From: Nhat Pham <nphamcs@gmail.com>
To: Kairui Song <ryncsn@gmail.com>
Cc: Liam.Howlett@oracle.com, akpm@linux-foundation.org,
apopple@nvidia.com, axelrasmussen@google.com, baohua@kernel.org,
baolin.wang@linux.alibaba.com, bhe@redhat.com, byungchul@sk.com,
cgroups@vger.kernel.org, chengming.zhou@linux.dev,
chrisl@kernel.org, corbet@lwn.net, david@kernel.org,
dev.jain@arm.com, gourry@gourry.net, hannes@cmpxchg.org,
hughd@google.com, jannh@google.com, joshua.hahnjy@gmail.com,
lance.yang@linux.dev, lenb@kernel.org,
linux-doc@vger.kernel.org, linux-kernel@vger.kernel.org,
linux-mm@kvack.org, linux-pm@vger.kernel.org,
lorenzo.stoakes@oracle.com, matthew.brost@intel.com,
mhocko@suse.com, muchun.song@linux.dev, npache@redhat.com,
pavel@kernel.org, peterx@redhat.com, peterz@infradead.org,
pfalcato@suse.de, rafael@kernel.org, rakie.kim@sk.com,
roman.gushchin@linux.dev, rppt@kernel.org, ryan.roberts@arm.com,
shakeel.butt@linux.dev, shikemeng@huaweicloud.com,
surenb@google.com, tglx@kernel.org, vbabka@suse.cz,
weixugc@google.com, ying.huang@linux.alibaba.com,
yosry.ahmed@linux.dev, yuanchu@google.com,
zhengqi.arch@bytedance.com, ziy@nvidia.com,
kernel-team@meta.com, riel@surriel.com
Subject: Re: [PATCH v5 00/21] Virtual Swap Space
Date: Mon, 23 Mar 2026 16:05:34 -0400 [thread overview]
Message-ID: <CAKEwX=P4syV38jAVCWq198r2OHXXc=xA-fx1dk6+qYef6yzxWQ@mail.gmail.com> (raw)
In-Reply-To: <CAMgjq7AzySv801qDxfc8mEkEsFDv4P=_qw0rNOTe0n+qy7Fz6A@mail.gmail.com>
On Mon, Mar 23, 2026 at 12:41 PM Kairui Song <ryncsn@gmail.com> wrote:
>
> On Mon, Mar 23, 2026 at 11:33 PM Nhat Pham <nphamcs@gmail.com> wrote:
> >
> > On Mon, Mar 23, 2026 at 6:09 AM Kairui Song <ryncsn@gmail.com> wrote:
> > >
> > > On Sat, Mar 21, 2026 at 3:29 AM Nhat Pham <nphamcs@gmail.com> wrote:
> > > > This patch series is based on 6.19. There are a couple more
> > > > swap-related changes in mainline that I would need to coordinate
> > > > with, but I still want to send this out as an update for the
> > > > regressions reported by Kairui Song in [15]. It's probably easier
> > > > to just build this thing rather than dig through that series of
> > > > emails to get the fix patch :)
> > > >
> > > > Changelog:
> > > > * v4 -> v5:
> > > > * Fix a deadlock in memcg1_swapout (reported by syzbot [16]).
> > > > * Replace VM_WARN_ON(!spin_is_locked()) with lockdep_assert_held(),
> > > > and use guard(rcu) in vswap_cpu_dead
> > > > (reported by Peter Zijlstra [17]).
> > > > * v3 -> v4:
> > > > * Fix poor swap free batching behavior to alleviate a regression
> > > > (reported by Kairui Song).
> > >
> >
> > Hi Kairui!
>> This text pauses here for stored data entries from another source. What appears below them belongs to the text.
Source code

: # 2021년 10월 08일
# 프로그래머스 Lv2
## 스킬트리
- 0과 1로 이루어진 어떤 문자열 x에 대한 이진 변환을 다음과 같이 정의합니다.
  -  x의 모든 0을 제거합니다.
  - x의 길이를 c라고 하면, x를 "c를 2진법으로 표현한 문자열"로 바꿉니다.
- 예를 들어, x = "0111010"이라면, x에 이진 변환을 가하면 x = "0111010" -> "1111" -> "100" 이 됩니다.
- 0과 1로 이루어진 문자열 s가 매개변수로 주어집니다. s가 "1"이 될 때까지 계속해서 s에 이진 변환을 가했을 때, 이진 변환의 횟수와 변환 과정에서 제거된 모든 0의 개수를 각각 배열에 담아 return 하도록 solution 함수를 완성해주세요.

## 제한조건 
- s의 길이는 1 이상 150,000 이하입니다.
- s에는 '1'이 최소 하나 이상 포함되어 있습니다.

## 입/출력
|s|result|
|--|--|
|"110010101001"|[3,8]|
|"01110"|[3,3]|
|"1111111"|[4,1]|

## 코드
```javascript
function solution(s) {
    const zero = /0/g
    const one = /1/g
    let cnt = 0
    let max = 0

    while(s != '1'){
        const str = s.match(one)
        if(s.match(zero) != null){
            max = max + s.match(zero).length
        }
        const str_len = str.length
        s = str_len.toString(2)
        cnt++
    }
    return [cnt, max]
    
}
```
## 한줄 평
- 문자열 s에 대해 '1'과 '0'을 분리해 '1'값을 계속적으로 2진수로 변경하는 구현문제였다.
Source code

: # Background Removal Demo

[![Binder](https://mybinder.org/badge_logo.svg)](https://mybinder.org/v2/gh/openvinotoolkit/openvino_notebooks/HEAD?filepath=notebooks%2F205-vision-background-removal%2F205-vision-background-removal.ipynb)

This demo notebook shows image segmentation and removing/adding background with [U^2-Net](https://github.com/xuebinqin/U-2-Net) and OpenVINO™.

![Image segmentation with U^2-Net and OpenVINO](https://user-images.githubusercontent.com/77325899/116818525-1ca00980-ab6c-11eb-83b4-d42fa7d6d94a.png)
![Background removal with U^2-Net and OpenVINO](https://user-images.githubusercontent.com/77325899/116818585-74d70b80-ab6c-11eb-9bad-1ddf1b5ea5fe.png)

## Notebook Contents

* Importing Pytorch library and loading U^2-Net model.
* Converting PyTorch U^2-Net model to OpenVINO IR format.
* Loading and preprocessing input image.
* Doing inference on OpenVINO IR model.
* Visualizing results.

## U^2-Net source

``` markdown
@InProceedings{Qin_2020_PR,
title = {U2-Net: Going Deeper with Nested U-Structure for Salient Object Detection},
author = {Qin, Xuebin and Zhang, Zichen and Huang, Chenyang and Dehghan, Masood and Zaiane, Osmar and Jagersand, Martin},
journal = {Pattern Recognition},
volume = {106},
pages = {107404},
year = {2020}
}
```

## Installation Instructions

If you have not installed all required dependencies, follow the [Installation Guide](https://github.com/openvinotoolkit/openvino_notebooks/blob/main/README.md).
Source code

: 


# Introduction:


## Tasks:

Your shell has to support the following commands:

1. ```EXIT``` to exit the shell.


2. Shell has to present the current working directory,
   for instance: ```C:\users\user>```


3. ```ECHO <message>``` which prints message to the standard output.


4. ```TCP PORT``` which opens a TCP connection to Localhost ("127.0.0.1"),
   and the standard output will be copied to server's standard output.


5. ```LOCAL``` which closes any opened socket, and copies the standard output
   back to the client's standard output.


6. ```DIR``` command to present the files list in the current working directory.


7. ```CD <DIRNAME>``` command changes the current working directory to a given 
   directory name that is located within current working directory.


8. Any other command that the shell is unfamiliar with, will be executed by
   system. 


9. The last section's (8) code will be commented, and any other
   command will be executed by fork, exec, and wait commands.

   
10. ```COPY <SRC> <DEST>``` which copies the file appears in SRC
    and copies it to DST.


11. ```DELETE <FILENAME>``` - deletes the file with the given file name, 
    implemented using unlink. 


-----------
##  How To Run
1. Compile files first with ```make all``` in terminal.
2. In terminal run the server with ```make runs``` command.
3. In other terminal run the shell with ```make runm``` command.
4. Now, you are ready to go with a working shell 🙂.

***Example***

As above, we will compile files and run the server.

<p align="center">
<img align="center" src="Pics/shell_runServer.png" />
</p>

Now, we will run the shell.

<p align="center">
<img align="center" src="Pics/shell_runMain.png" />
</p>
Thanks a lot for the testing big boss :) I will focus on
> > the regression in this patch series - we can talk more about
> > directions in another thread :)
>
> Hi Nhat,
>
> > Interesting. Normally "lots of zero-filled page" is a very beneficial
> > case for vswap. You don't need a swapfile, or any zram/zswap metadata
> > overhead - it's a native swap backend. If production workload has this
> > many zero-filled pages, I think the numbers of vswap would be much
> > less alarming - perhaps even matching memory overhead because you
> > don't need to maintain a zram entry metadata (it's at least 2 words
> > per zram entry right?), while there's no reverse map overhead induced
> > (so it's 24 bytes on both side), and no need to do zram-side locking
> > :)
> >
> > So I was surprised to see that it's not working out very well here. I
> > checked the implementation of memhog - let me know if this is wrong
> > place to look:
> >
> > https://man7.org/linux/man-pages/man8/memhog.8.html
> > https://github.com/numactl/numactl/blob/master/memhog.c#L52
> >
> > I think this is what happened here: memhog was populating the memory
> > 0xff, which triggers the full overhead of a swapfile-backed swap entry
> > because even though it's "same-filled" it's not zero-filled! I was
> > following Usama's observation - "less than 1% of the same-filled pages
> > were non-zero" - and so I only handled the zero-filled case here:
> >
> > https://lore.kernel.org/all/20240530102126.357438-1-usamaarif642@gmail.com/
> >
> > This sounds a bit artificial IMHO - as Usama pointed out above, I
> > think most samefilled pages are zero pages, in real production
> > workloads. However, if you think there are real use cases with a lot
>
> I vaguely remember some workloads like Java or some JS engine
> initialize their heap with fixed value, same fill might not be that
> common but not a rare thing, it strongly depends on the workload.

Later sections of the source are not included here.